Make the first shot count

This is an article I wrote for beginning shooters on the National Shooting Sports Foundation First Shots blog. That doesn’t mean experienced shooters can’t benefit from it, as well.

The shot that is missed most often in pistol shooting is the very first shot of a string of fire. One of the best ways to correct this is to make first shots the majority of your practice.

For this drill, take any large target at your range and turn it over. Make six dots about 3 inches in diameter on it, spaced roughly evenly apart. If your range carries the bright orange Tar-dots, those are ideal but a magic marker works fine, too. You will also need a magic marker for later in the drill. This drill consists of 48 rounds total. Many people will find that 5 yards is a good place to start. It’s deceptively challenging.

NSSF dots annotated

  • Starting with pistol aimed at the bottom of target, fire 1 shot on upper left dot. Return to the bottom of target. Decock, if your pistol has a decocker. Repeat five more times for a total of six shots. Starting position for each shot is aimed at the base of the target and you will fire only one shot each time.
  • Starting with pistol at a compressed ready, fire 1 shot on upper right dot. Return to compressed ready each time. Decock after every shot, if your pistol has a decocker. Repeat five more times for a total of six shots. Starting position for each shot is compressed ready.
  • Starting with pistol aimed at bottom of target, fire 1 shot on middle left dot, then one shot on middle right dot. Return to bottom of target. Decock, if your pistol has a decocker. Repeat twice more for a total of three shots on each dot. Starting position for each string is aimed at the base of the target.
  • Starting with pistol aimed at bottom of target, fire 1 shot on middle right dot, then one shot on middle left dot. You are moving in the opposite direction from String 3. Return to bottom of target. Decock, if your pistol has a decocker. Repeat twice more for a total of three shots on each dot. Start position each time is aimed at the base of the target.
  • Starting with pistol at compressed ready, fire 1 shot on bottom left dot, then one shot on bottom right dot. Return to compressed ready. Decock, if your pistol has a decocker. Repeat twice more for a total of three shots on each dot. Starting position for each string is compressed ready.
  • Starting with pistol at compressed ready, fire 1 shot on bottom right dot, then one shot on bottom left dot. You are moving in the opposite direction from String 5. Return to compressed ready. Decock, if your pistol has a decocker. Repeat twice more for a total of three shots on each dot. Starting position for each string is compressed ready.
  • Mark all the hits on your target with a magic marker.
  • On the dot where you had the least hits, i.e., your group was the largest/worst, fire six individual aimed shots, resting between each shot.
  • On the next worst dot, fire a six shot slow fire group as one string of fire. That concludes the drill.
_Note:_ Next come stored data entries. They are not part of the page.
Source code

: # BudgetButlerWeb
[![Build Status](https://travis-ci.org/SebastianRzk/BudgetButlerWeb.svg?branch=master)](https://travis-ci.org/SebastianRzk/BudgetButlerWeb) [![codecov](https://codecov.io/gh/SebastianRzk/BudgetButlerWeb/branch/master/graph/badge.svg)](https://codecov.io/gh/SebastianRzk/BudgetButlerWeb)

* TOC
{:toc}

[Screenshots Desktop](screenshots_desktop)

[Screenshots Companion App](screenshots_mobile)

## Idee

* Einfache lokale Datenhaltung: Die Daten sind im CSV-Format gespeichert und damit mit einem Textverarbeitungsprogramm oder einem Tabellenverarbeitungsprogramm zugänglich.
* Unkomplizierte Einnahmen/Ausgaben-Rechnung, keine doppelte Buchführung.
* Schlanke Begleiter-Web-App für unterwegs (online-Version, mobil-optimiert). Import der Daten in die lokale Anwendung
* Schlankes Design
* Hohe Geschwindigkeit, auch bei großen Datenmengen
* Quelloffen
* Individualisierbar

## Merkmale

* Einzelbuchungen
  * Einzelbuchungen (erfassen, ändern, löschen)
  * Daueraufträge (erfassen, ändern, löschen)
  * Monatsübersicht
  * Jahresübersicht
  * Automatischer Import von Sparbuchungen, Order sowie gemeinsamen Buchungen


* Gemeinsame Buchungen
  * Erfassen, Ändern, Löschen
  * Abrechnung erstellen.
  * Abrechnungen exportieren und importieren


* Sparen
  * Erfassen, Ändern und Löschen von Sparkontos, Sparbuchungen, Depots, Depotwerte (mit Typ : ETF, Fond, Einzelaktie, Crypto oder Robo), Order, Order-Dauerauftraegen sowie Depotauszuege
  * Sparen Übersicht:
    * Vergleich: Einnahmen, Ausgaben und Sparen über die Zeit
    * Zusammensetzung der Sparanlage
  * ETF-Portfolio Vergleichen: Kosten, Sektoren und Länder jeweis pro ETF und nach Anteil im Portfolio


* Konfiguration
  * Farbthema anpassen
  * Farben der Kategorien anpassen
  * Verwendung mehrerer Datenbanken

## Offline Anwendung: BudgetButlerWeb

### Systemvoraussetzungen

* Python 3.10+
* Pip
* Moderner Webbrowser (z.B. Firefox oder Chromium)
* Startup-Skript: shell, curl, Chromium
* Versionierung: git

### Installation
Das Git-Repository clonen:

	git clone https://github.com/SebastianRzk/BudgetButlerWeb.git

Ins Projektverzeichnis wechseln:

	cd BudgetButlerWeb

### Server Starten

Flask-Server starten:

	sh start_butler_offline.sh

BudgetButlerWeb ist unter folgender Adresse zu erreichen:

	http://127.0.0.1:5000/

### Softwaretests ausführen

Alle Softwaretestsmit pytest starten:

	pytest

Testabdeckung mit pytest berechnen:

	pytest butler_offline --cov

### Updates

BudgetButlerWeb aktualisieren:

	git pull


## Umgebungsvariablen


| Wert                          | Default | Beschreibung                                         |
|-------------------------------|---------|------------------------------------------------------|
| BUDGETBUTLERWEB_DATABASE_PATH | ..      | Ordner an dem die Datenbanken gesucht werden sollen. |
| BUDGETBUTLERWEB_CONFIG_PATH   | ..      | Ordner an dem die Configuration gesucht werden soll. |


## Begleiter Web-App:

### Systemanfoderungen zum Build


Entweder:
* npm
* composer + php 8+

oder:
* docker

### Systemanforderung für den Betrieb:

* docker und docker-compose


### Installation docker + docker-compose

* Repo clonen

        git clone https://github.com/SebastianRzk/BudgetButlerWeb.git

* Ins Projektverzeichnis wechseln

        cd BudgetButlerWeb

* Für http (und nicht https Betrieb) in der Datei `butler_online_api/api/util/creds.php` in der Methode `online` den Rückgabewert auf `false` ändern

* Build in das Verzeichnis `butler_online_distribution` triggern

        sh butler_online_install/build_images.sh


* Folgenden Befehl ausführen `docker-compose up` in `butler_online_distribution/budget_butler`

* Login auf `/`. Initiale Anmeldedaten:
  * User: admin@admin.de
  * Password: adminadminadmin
You will find that your marksmanship improves much faster when you concentrate on your first shot and you can tell where each shot goes.

Here is a PDF of the drill you can take to the range on your SmartPhone.

First Shots drill for phone

6 responses

  1. Reblogged this on Growing Up Guns and commented:
    I’ll be doing this drill next week after a 5 month hiatus from shooting.

  2. Eager to see some improvement in my own practice with these helpful tips. Very easy directions to follow and simple enough to implement. Hopefully I won’t have any problems!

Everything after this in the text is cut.